À bientôt 75 ans, à l’heure où d’autres goûtent une retraite bien méritée, le rocker canadien ( désormais naturalisé citoyen US: NDREC)  sort de ses cartons Homegrown un album enregistré en en 1975 en hommage à son histoire d’amour avec la comédienne Carrie Snodgress L’album est resté inédit jusqu’à présent, atteignant un statut légendaire parmi les fans de Neil Young. Au printemps 1975, Neil Young prévoit de sortir quelques chansons composées entre l’automne 74 et le début de l’année 75. Le hic c’est que d’autres titres enregistrés en 1973 attendent eux aussi d’être publiés. Ce sont ceux qui figureront sur l’album « Tonight’s the Night ». Indécis Neil Young réunit donc un cercle d’amis et de proches et leur joue simultanément les deux albums. Face à leur réaction, Neil Young optera de sortir les chansons de « Tonight’s the Night » et laissera dormir dans ses cartons les titres de « Homegrown » pendant… 45 ans. Si des titres « Star of Bethlehem » « Love Is a Rose » « , » Little Wing  » et » White Line sont apparus ici ou là, à différentes périodes sur d’autres albums de Neil Young, l’album Homegrown est lui composé de douze chansons de Neil Young, dont sept sont bel et bien inédites telles  «Separate Ways», «Try», «Mexico», «Kansas», «We Don’t Smoke It No More», «Vacancy» et «Florida». Sous le coup d’une séparation douloureuse avec la comédienne Carrie Snodgress (dont le fils Zeke Young nait le 8 septembre 1972 atteint d’infirmité motrice cérébrale), Neil Young préféra mettre ses titres de côté. La douleur s’étant atténuée avec le temps, Neil Young peut enfin exhumer de ses archives personnelles ce « lost album ». Comme dans tout chagrin d’amour qui se respecte, le chanteur développe ici son blues entre pop candide et saveurs folk classique. On tourne les pages de son carnet de bord intime de l’époque où le spleen côtoie ce chagrin d’amour, petits bonheurs de la vie, mais aussi les angoisses, les doutes, et bien sûr l’inévitable rupture.

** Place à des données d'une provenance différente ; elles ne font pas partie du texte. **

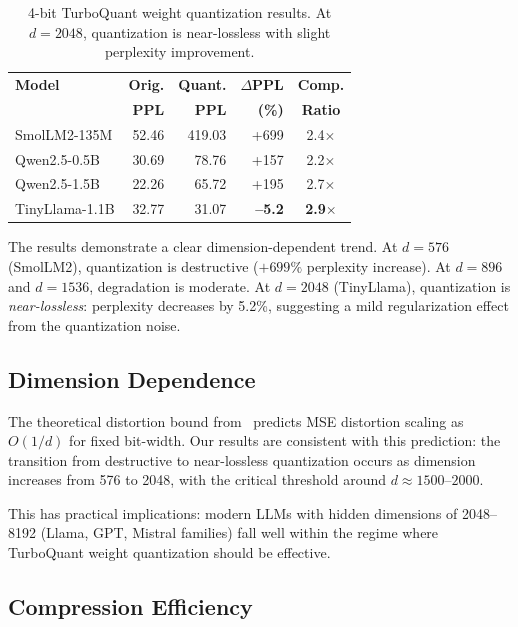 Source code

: \documentclass[11pt,twocolumn,letterpaper]{article}
\begin{document}
\begin{table}[h]
\centering
\small
\begin{tabular}{@{}lrrrc@{}}
\toprule
\textbf{Model} & \textbf{Orig.} & \textbf{Quant.} & \textbf{$\Delta$PPL} & \textbf{Comp.} \\
 & \textbf{PPL} & \textbf{PPL} & \textbf{(\%)} & \textbf{Ratio} \\
\midrule
SmolLM2-135M & 52.46 & 419.03 & +699 & 2.4$\times$ \\
Qwen2.5-0.5B & 30.69 & 78.76 & +157 & 2.2$\times$ \\
Qwen2.5-1.5B & 22.26 & 65.72 & +195 & 2.7$\times$ \\
TinyLlama-1.1B & 32.77 & 31.07 & \textbf{--5.2} & \textbf{2.9$\times$} \\
\bottomrule
\end{tabular}
\caption{4-bit TurboQuant weight quantization results. At $d = 2048$, quantization is near-lossless with slight perplexity improvement.}
\label{tab:results}
\end{table}

The results demonstrate a clear dimension-dependent trend. At $d = 576$ (SmolLM2), quantization is destructive ($+699\%$ perplexity increase). At $d = 896$ and $d = 1536$, degradation is moderate. At $d = 2048$ (TinyLlama), quantization is \textit{near-lossless}: perplexity decreases by 5.2\%, suggesting a mild regularization effect from the quantization noise.

\subsection{Dimension Dependence}

The theoretical distortion bound from~\cite{daliri2025turboquant} predicts MSE distortion scaling as $O(1/d)$ for fixed bit-width. Our results are consistent with this prediction: the transition from destructive to near-lossless quantization occurs as dimension increases from 576 to 2048, with the critical threshold around $d \approx 1500$--$2000$.

This has practical implications: modern LLMs with hidden dimensions of 2048--8192 (Llama, GPT, Mistral families) fall well within the regime where TurboQuant weight quantization should be effective.

\subsection{Compression Efficiency}
\end{document}
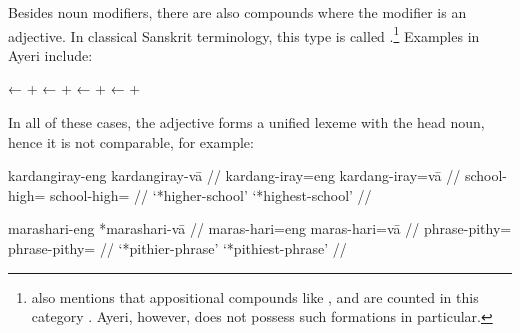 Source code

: Besides noun modifiers, there are also compounds where the modifier is an 
adjective. In classical Sanskrit terminology, this type is called 
 \citep[698--699]{bauer2001}.\footnote{\citeauthor{bauer2001} 
also mentions that appositional compounds like ,  and  are counted in this category 
\citep[699]{bauer2001}. Ayeri, however, does not possess such formations in 
particular.} Examples in Ayeri include:%

\pex
	\a {}
		← 
		+ 
	\a {}
		← 
		+ 
	\a {}
		← 
		+ 
	\a {}
		← 
		+ 
\xe

In all of these cases, the adjective forms a unified lexeme with the head noun, 
hence it is not comparable, for example:

\pex
\a\ljudge* \begingl
	\gla kardangiray-eng \quad{} kardangiray-vā //
	\glb kardang-iray=eng \quad{} kardang-iray=vā //
	\glc school-high=\Comp{} \quad{} school-high=\Supl{} //
	\glft `*higher-school' {} `*highest-school' //
\endgl

\a\ljudge* \begingl
	\gla marashari-eng \quad{} *marashari-vā //
	\glb maras-hari=eng \quad{} maras-hari=vā //
	\glc phrase-pithy=\Comp{} \quad{} phrase-pithy=\Supl{} //
	\glft `*pithier-phrase' {} `*pithiest-phrase' //
\endgl

\xe

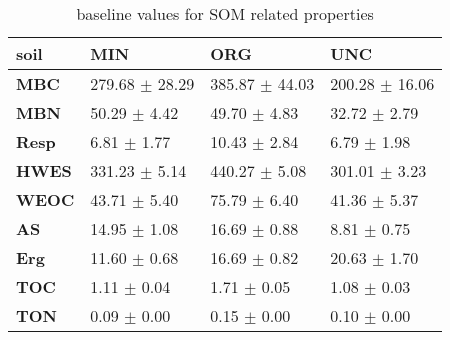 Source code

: \begin{table}[H]
\centering
\caption{baseline values for SOM related properties }
\label{baseline}
\begin{tabular}{llll}
\toprule
\textbf{soil} &              MIN &              ORG &              UNC \\
\midrule
\textbf{MBC } &  279.68 $ \pm $  28.29 &  385.87 $ \pm $  44.03 &  200.28 $ \pm $  16.06 \\
\textbf{MBN } &    50.29 $ \pm $  4.42 &    49.70 $ \pm $  4.83 &    32.72 $ \pm $  2.79 \\
\textbf{Resp} &     6.81 $ \pm $  1.77 &    10.43 $ \pm $  2.84 &     6.79 $ \pm $  1.98 \\
\textbf{HWES} &   331.23 $ \pm $  5.14 &   440.27 $ \pm $  5.08 &   301.01 $ \pm $  3.23 \\
\textbf{WEOC} &    43.71 $ \pm $  5.40 &    75.79 $ \pm $  6.40 &    41.36 $ \pm $  5.37 \\
\textbf{AS  } &    14.95 $ \pm $  1.08 &    16.69 $ \pm $  0.88 &     8.81 $ \pm $  0.75 \\
\textbf{Erg } &    11.60 $ \pm $  0.68 &    16.69 $ \pm $  0.82 &    20.63 $ \pm $  1.70 \\
\textbf{TOC } &     1.11 $ \pm $  0.04 &     1.71 $ \pm $  0.05 &     1.08 $ \pm $  0.03 \\
\textbf{TON } &     0.09 $ \pm $  0.00 &     0.15 $ \pm $  0.00 &     0.10 $ \pm $  0.00 \\
\bottomrule
\end{tabular}
\end{table}
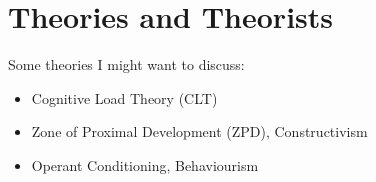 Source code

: \documentclass[12pt]{report}
\begin{document}
\chapter{Theories and Theorists}
\label{chap:theories}

Some theories I might want to discuss:
\begin{itemize}
  \item Cognitive Load Theory (CLT)
  \item Zone of Proximal Development (ZPD), Constructivism
  \item Operant Conditioning, Behaviourism
\end{itemize}



{}

\end{document}
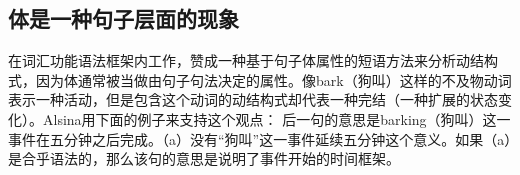 \subsection{体是一种句子层面的现象}
\label{sec-aspect-at-clause-level}

     \citet{Alsina96a}在词汇功能语法\indexlfg 框架内工作，赞成一种基于句子体属性的短语方法来分析动结构式，因为体通常被当做由句子句法决定的属性。像bark（狗叫）这样的不及物动词表示一种活动，但是包含这个动词的动结构式却代表一种完结（一种扩展的状态变化）。Alsina用下面的例子来支持这个观点：
\eal
\judgewidth{(*)}
\zl
后一句的意思是barking（狗叫）这一事件在五分钟之后完成。（a）没有“狗叫”这一事件延续五分钟这个意义。如果（a）是合乎语法的，那么该句的意思是说明了事件开始的时间框架。


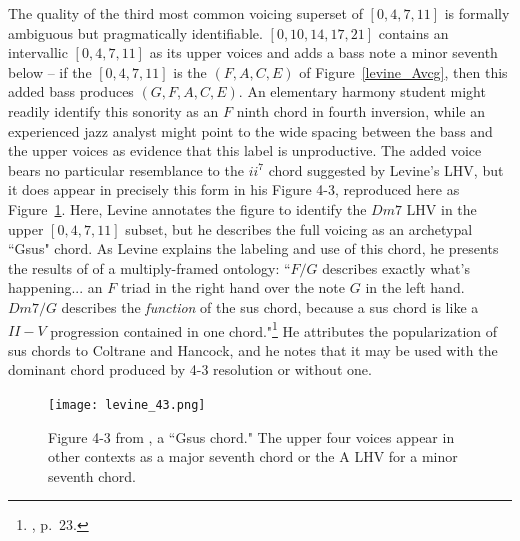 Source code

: The quality of the third most common voicing superset of $[0,4,7,11]$ is formally ambiguous but pragmatically identifiable.  $[0,10,14,17,21]$ contains an intervallic $[0,4,7,11]$ as its upper voices and adds a bass note a minor seventh below -- if the $[0,4,7,11]$ is the $(F,A,C,E)$ of Figure~\ref{levine_Avcg}, then this added bass produces $(G,F,A,C,E)$.  An elementary harmony student might readily identify this sonority as an $F$ ninth chord in fourth inversion, while an experienced jazz analyst might point to the wide spacing between the bass and the upper voices as evidence that this label is unproductive.  The added voice bears no particular resemblance to the $ii^7$ chord suggested by Levine's LHV, but it does appear in precisely this form in his Figure 4-3, reproduced here as Figure~\ref{Gsus}.  Here, Levine annotates the figure to identify the $Dm7$ LHV in the upper $[0,4,7,11]$ subset, but he describes the full voicing as an archetypal ``Gsus" chord.  As Levine explains the labeling and use of this chord, he presents the results of of a multiply-framed ontology: ``$F/G$ describes exactly what's happening... an $F$ triad in the right hand over the note $G$ in the left hand.  $Dm7/G$ describes the \emph{function} of the sus chord, because a sus chord is like a $II-V$ progression contained in one chord."\footnote{\cite{levine1989}, p.\ 23.}  He attributes the popularization of sus chords to Coltrane and Hancock, and he notes that it may be used with the dominant chord produced by 4-3 resolution or without one.

\begin{figure}
	\centering
	\caption{Figure 4-3 from \cite{levine1989}, a ``Gsus chord."  The upper four voices appear in other contexts as a major seventh chord or the A LHV for a minor seventh chord.}
	\texttt{[image: levine\_43.png]}
	\label{Gsus}
\end{figure}

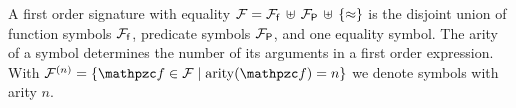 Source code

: 
\begin{definition}\label{def:signature}
A 
first order 
{\myem signature} with equality
${\mathcal F} = {{\mathcal F}_{\mathsf f}}\,\uplus\,{{\mathcal F}_{\mathsf P}}\,\uplus\,\{\approx\}$ 
is the disjoint union of 
{\myem function symbols} ${{\mathcal F}_{\mathsf f}}$, 
{\myem predicate symbols} ${{\mathcal F}_{\mathsf P}}$,
and one equality symbol.
%
The {\myem arity} of a symbol determines the number of its arguments in a first order expression.
With $\mcFn = \{ \mcf\in\mcF \mid \arity(\mcf) = n \}$ we denote symbols with arity $n$.
\end{definition}
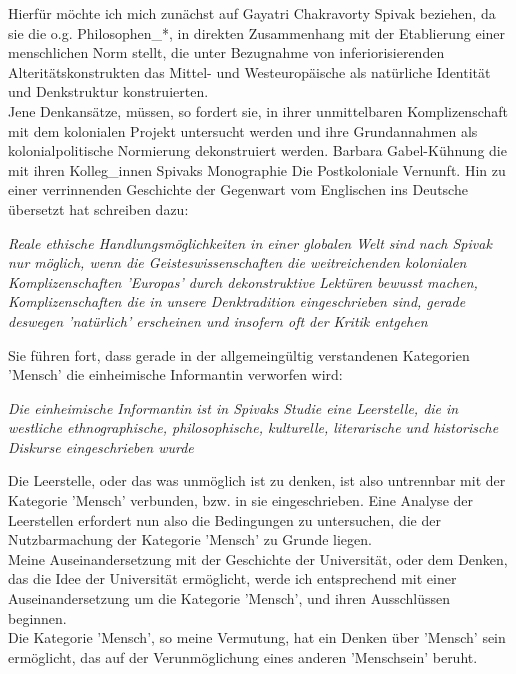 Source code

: \noindent Hierfür möchte ich mich zunächst auf Gayatri Chakravorty Spivak beziehen, da
sie die o.g. Philosophen\_*, in direkten Zusammenhang mit der Etablierung einer
\glqq menschlichen Norm \grqq \footnotemark {}
stellt, die unter Bezugnahme von \glqq inferiorisierenden Alteritätskonstrukten
\grqq das Mittel- und Westeuropäische als natürliche Identität und Denkstruktur
konstruierten.\\
Jene Denkansätze, müssen, so fordert sie, in ihrer unmittelbaren
Komplizenschaft mit dem kolonialen Projekt untersucht werden und ihre
Grundannahmen als kolonialpolitische Normierung dekonstruiert werden.
\footnotemark {}
Barbara Gabel-Kühnung die mit ihren Kolleg\_innen Spivaks Monographie \glqq Die Postkoloniale Vernunft. Hin zu einer verrinnenden
Geschichte der Gegenwart \grqq \footnotemark {} vom Englischen ins Deutsche übersetzt hat schreiben dazu: 
\begin{myenv} 
  \textit{ \glqq Reale ethische
  Handlungsmöglichkeiten in einer globalen Welt sind nach Spivak nur möglich,
wenn die Geisteswissenschaften die weitreichenden kolonialen Komplizenschaften
'Europas' durch dekonstruktive Lektüren bewusst machen, Komplizenschaften die
in unsere Denktradition eingeschrieben sind, gerade deswegen 'natürlich'
erscheinen und insofern oft der Kritik entgehen \grqq \footnotemark
{}} 
\end{myenv} 
Sie führen fort, dass gerade in der allgemeingültig verstandenen Kategorien 'Mensch' die
\glqq einheimische Informantin \grqq verworfen wird:
\begin{myenv} \textit{
    \glqq Die einheimische Informantin ist in Spivaks Studie eine Leerstelle,
die in westliche ethnographische, philosophische, kulturelle, literarische und
historische Diskurse eingeschrieben wurde \grqq \footnotemark {}} 
\end{myenv}
Die Leerstelle, oder das was unmöglich ist zu denken, ist also untrennbar mit
der Kategorie 'Mensch' verbunden, bzw. in sie eingeschrieben. Eine Analyse der
Leerstellen erfordert nun also die Bedingungen zu untersuchen, die der
Nutzbarmachung der Kategorie 'Mensch' zu Grunde liegen. \\
Meine Auseinandersetzung mit
der Geschichte der Universität, oder dem Denken, das die Idee der Universität
ermöglicht, werde ich entsprechend mit einer Auseinandersetzung um die
Kategorie 'Mensch', und ihren Ausschlüssen beginnen.\\
Die Kategorie 'Mensch', so
meine Vermutung, hat ein Denken über 'Mensch' sein ermöglicht, das auf der
Verunmöglichung eines anderen 'Menschsein' beruht.\\

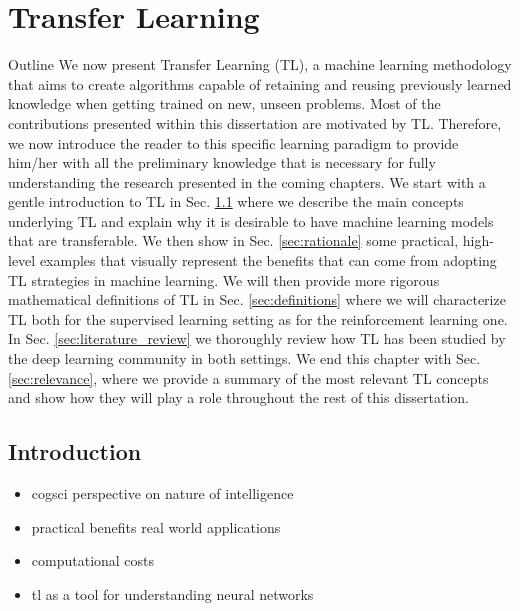 \chapter{Transfer Learning}
\label{ch:transfer_learning}

\begin{remark}{Outline}
	We now present Transfer Learning (TL), a machine learning methodology that aims to create algorithms capable of retaining and reusing previously learned knowledge when getting trained on new, unseen problems. Most of the contributions presented within this dissertation are motivated by TL. Therefore, we now introduce the reader to this specific learning paradigm to provide him/her with all the preliminary knowledge that is necessary for fully understanding the research presented in the coming chapters. We start with a gentle introduction to TL in Sec. \ref{sec:tl_introduction} where we describe the main concepts underlying TL and explain why it is desirable to have machine learning models that are transferable. We then show in Sec. \ref{sec:rationale} some practical, high-level examples that visually represent the benefits that can come from adopting TL strategies in machine learning. We will then provide more rigorous mathematical definitions of TL in Sec. \ref{sec:definitions} where we will characterize TL both for the supervised learning setting as for the reinforcement learning one. In Sec. \ref{sec:literature_review} we thoroughly review how TL has been studied by the deep learning community in both settings. We end this chapter with Sec. \ref{sec:relevance}, where we provide a summary of the most relevant TL concepts and show how they will play a role throughout the rest of this dissertation.  
\end{remark}

\section{Introduction}
\label{sec:tl_introduction}

\begin{itemize}
	\item cogsci perspective on nature of intelligence
	\item practical benefits real world applications
	\item computational costs 
	\item tl as a tool for understanding neural networks
\end{itemize}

Neil YoungEnregistrées avec la complicité de Levon Helm et Karl T Himmel (batterie), Ben Keith – slide guitar), Tim Drummond (basse) et Stan Szelest ( piano) les chansons sont toutes explicites, portées d’une voix douce, mais étendue, une voix émotionnellement chargée, à commencer par ce « Separate Ways » entre country music et ballade folk avec cette basse mixée en avant, très présente . Les titres défilent entre nos oreilles avec le son d’une époque bien marquée celle des 70’s. Loin de la rugosité intense de « The Night the Tonight » et de la désolation effrayante de  » On The Beach », « Homegrown » nous renvoie à l’époque des productions folk de Laurel-Canyon. Du coup ce bel ensemble sonne plus folk, plus roots que l’album « Fleetwood Mac » de Fleetwood Mac et le « One of These Nights » des Eagles, deux albums aux productions plus léchées, sortis eux aussi la même année. « Homegrown » donne un aperçu de l’état d’esprit de Neil Young au milieu 70’s avec parfois des titres un peu bizarres comme ce « Florida », sorte de long monologue sur fond de bruitages étranges. Mais, on se retrouve vite en terrain connu avec des chansons qui nous semblent plus familières, comme « Kansas » joué guitare voix et harmonica ou « We Don’t Smoke It No More » sorte de blues classique où piano et harmonica s’en donnent à coeur joie. En écoutant et réécoutant Homegrown, on a l’impression de découvrir de vieilles chansons inconnues  des chansons restées dans leur version originale, dans le jus de l’époque et qui nous semblent pourtant familières. On salue ici au passage le beau travail de restauration  de John Hanlon, Chris Bellman et Bernie Grundman. Laissons à Neil Young le mot de la fin: « Je m’excuse. Cet album Homegrown aurait dû être là pour vous, quelques années après « Harvest ». C’est le côté triste d’une histoire d’amour. Les dégâts causés. Le chagrin d’amour. Je ne pouvais simplement pas l’écouter. Je voulais continuer. Alors je l’ai gardé pour moi, caché dans le coffre-fort, sur l’étagère, dans le fond de ma tête… mais j’aurais dû le partager. C’est vraiment beau. C’est pourquoi je l’ai fait en premier lieu. Parfois, la vie fait mal. Tu sais ce que je veux dire. C’est celui qui s’est échappé ».